Francia seguía fiel a esta misión en el siglo XIX; restableció a Pío IX en el trono y montaba guardia junto a él. La secta anticristiana lo sufría con temblor. Exigió a Napoleón que retirara de Roma la bandera francesa, para que pudiera entrar el Piamonte. Europa no aceptó completamente este crimen, manteniendo a sus embajadores junto al Papa y conservando así su posición entre los soberanos. Por su parte, los Papas Pío IX, León XIII y Pío X no dejaron de protestar y, con ello, de impedir que se produjera la prescripción. Los Papas mantuvieron así el derecho en su totalidad.

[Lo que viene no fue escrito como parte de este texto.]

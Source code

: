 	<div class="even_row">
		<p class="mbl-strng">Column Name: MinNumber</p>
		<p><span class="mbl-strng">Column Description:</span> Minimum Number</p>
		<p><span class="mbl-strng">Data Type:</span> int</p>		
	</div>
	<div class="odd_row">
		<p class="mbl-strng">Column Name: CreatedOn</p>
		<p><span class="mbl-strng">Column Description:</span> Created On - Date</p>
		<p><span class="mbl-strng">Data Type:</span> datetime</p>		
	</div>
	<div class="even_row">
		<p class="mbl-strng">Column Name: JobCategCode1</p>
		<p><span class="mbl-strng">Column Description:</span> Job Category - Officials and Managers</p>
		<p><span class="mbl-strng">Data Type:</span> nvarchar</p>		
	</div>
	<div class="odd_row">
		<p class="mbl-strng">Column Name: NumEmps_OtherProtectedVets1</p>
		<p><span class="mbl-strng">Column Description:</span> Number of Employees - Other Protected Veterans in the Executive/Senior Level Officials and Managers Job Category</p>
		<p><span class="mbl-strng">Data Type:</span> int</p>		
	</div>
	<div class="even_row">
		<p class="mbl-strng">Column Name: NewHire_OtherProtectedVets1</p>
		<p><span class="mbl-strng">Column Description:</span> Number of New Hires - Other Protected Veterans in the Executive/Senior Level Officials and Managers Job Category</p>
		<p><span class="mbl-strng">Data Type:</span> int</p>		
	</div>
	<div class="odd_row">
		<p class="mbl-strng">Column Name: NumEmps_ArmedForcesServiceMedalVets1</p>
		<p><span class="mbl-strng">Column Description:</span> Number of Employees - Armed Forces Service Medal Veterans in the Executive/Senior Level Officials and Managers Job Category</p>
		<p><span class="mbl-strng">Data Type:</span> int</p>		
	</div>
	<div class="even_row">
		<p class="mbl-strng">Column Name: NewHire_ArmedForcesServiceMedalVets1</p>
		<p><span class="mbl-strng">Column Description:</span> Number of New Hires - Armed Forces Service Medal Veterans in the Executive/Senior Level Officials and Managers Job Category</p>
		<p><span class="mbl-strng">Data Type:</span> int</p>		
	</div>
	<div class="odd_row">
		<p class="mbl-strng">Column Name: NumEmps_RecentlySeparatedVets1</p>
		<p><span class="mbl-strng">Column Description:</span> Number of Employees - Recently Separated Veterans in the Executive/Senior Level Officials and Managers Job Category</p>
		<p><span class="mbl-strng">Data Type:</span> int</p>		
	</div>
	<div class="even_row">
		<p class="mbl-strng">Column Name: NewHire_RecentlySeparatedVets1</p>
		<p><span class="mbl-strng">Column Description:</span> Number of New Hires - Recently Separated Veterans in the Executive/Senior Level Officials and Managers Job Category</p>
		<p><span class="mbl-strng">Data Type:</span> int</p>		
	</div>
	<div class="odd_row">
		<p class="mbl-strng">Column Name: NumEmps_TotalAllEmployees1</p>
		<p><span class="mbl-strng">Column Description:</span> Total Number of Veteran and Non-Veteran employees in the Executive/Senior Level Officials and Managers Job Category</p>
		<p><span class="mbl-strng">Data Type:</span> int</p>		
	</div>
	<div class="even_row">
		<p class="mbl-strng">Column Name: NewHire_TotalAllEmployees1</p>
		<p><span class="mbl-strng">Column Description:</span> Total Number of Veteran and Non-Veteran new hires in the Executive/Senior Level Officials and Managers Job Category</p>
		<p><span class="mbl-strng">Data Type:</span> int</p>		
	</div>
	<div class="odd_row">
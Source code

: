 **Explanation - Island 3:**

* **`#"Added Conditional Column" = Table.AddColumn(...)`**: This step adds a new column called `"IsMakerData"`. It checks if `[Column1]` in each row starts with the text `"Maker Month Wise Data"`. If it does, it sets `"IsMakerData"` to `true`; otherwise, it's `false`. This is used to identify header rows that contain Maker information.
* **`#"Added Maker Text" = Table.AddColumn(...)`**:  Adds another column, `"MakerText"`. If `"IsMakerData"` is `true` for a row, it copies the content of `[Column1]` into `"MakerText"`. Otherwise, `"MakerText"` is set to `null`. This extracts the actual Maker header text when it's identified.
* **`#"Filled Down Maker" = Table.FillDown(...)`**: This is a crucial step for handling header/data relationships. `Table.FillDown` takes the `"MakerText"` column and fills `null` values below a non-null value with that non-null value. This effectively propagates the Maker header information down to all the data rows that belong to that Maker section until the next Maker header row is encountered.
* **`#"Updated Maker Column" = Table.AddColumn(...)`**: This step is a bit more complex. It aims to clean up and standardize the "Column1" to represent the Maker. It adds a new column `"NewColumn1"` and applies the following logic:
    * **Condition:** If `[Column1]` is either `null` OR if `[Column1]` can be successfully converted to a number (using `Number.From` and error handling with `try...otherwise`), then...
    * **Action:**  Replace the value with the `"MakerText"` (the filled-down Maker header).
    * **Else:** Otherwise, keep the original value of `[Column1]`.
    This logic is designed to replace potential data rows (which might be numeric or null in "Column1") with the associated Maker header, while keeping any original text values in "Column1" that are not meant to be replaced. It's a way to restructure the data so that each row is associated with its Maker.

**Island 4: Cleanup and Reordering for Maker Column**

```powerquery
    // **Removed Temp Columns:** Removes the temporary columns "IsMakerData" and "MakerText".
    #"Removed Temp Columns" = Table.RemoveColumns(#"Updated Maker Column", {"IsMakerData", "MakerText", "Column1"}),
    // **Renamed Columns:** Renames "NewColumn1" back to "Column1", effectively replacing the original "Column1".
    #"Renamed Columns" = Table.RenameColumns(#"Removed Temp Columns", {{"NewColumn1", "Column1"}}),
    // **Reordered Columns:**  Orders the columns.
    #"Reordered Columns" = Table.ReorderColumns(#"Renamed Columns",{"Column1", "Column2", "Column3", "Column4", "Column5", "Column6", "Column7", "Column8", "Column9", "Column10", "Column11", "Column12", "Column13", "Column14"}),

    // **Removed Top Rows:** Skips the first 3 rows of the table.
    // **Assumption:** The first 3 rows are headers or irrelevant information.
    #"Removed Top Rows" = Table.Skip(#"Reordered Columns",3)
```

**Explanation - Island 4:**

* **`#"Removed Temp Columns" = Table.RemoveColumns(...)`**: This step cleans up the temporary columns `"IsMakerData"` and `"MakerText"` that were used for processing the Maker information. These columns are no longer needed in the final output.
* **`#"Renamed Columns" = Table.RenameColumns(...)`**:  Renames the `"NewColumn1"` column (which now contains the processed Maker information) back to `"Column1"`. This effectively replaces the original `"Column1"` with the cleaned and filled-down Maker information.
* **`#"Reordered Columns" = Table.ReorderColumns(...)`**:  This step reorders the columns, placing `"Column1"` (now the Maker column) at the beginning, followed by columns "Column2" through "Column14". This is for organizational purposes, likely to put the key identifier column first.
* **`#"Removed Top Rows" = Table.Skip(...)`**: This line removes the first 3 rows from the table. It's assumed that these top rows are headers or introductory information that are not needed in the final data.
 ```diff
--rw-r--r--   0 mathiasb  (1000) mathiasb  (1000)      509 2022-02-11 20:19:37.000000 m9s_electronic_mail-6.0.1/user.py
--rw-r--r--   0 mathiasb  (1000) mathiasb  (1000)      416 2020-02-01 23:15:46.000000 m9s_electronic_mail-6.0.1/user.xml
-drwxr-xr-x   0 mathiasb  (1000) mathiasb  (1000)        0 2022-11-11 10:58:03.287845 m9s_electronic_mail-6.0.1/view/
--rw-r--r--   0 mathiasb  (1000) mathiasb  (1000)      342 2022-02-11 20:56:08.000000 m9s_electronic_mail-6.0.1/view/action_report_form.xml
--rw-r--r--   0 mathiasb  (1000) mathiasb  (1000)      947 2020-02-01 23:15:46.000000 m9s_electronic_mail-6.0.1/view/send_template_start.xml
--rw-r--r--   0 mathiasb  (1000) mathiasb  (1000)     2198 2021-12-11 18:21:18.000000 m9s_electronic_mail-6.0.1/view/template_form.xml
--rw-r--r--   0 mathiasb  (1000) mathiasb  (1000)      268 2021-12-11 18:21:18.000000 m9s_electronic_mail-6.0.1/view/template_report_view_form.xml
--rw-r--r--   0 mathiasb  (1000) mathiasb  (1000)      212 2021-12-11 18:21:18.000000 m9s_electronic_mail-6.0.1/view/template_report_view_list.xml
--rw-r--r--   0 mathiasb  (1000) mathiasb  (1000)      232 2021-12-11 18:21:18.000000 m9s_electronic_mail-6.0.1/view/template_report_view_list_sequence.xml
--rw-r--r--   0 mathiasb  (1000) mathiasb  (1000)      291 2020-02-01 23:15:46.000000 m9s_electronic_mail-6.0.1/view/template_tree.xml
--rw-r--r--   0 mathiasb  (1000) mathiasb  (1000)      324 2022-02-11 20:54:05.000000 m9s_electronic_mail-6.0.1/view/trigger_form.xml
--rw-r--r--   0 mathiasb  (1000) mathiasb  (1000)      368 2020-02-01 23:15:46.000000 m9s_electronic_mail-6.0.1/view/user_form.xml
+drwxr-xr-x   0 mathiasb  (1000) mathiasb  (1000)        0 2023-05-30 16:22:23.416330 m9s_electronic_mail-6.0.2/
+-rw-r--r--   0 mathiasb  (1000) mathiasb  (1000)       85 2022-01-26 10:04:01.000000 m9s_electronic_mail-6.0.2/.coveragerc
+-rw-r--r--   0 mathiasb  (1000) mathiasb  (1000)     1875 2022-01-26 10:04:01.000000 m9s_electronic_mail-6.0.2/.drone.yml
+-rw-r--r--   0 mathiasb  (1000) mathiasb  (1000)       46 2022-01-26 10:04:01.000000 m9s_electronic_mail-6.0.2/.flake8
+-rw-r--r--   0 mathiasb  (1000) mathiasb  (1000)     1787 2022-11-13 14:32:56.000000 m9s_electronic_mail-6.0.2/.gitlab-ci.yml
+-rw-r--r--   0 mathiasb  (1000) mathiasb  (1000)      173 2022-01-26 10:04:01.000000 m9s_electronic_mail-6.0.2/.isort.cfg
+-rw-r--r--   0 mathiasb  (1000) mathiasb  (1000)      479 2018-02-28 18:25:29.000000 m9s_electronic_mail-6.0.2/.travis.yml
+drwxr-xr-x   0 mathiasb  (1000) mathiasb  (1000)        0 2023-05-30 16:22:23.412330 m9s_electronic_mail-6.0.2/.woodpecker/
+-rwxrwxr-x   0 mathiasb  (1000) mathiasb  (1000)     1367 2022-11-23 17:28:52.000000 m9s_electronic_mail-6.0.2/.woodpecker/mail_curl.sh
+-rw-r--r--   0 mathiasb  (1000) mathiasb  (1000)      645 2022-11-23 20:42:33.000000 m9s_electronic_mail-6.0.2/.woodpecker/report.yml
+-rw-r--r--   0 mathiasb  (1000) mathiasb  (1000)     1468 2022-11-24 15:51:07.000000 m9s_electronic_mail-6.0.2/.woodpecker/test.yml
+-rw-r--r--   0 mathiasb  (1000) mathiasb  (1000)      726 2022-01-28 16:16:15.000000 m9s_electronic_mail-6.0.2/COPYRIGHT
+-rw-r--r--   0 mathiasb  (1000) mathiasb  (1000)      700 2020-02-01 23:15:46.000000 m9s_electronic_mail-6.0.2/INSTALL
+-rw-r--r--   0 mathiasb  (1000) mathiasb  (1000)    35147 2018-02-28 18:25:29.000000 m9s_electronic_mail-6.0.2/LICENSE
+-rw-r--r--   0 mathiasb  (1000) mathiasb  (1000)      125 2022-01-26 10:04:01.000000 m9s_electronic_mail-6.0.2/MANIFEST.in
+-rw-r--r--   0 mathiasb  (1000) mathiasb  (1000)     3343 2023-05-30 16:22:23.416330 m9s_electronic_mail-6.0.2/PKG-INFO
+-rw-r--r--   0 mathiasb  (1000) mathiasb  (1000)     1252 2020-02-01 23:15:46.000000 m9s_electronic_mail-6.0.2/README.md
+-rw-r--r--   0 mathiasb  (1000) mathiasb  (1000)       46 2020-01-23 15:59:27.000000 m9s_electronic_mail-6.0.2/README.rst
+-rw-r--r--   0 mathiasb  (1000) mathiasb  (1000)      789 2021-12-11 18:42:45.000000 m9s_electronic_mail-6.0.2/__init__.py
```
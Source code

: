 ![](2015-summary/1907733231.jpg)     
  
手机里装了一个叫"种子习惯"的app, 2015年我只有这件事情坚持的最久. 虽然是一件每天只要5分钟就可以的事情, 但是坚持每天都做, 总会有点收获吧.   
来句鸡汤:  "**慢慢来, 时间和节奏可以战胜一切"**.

Los jefes de Estado católicos promulgaron una ley por la que no podían visitar al rey de Italia en Roma, para no dar la impresión, ante los ojos del pueblo, de que reconocían la soberanía que los príncipes de Saboya se habían atribuido ilegítimamente. Los soberanos de Austria, España, Portugal, Sajonia, Baviera y Bélgica, con ese objetivo, se prohibieron incluso las visitas familiares a Roma sin carácter político, para no verse en la obligación moral de saludar al usurpador. Los emperadores y reyes de las naciones cismáticas, cuando iban a Roma, manifestaban la misma voluntad de salvaguardar también los derechos de la Santa Sede. Al tener que ser admitidos para presentar sus homenajes al Papa, recurrieron a esta combinación: fijaban su domicilio en sus embajadas, que formaban parte del territorio de sus naciones, y desde allí iban al Vaticano, a menudo en carruajes que habían hecho venir directamente de sus países, haciendo así al Papa-Rey una visita en la que profesaban ignorar la presencia del usurpador en Roma.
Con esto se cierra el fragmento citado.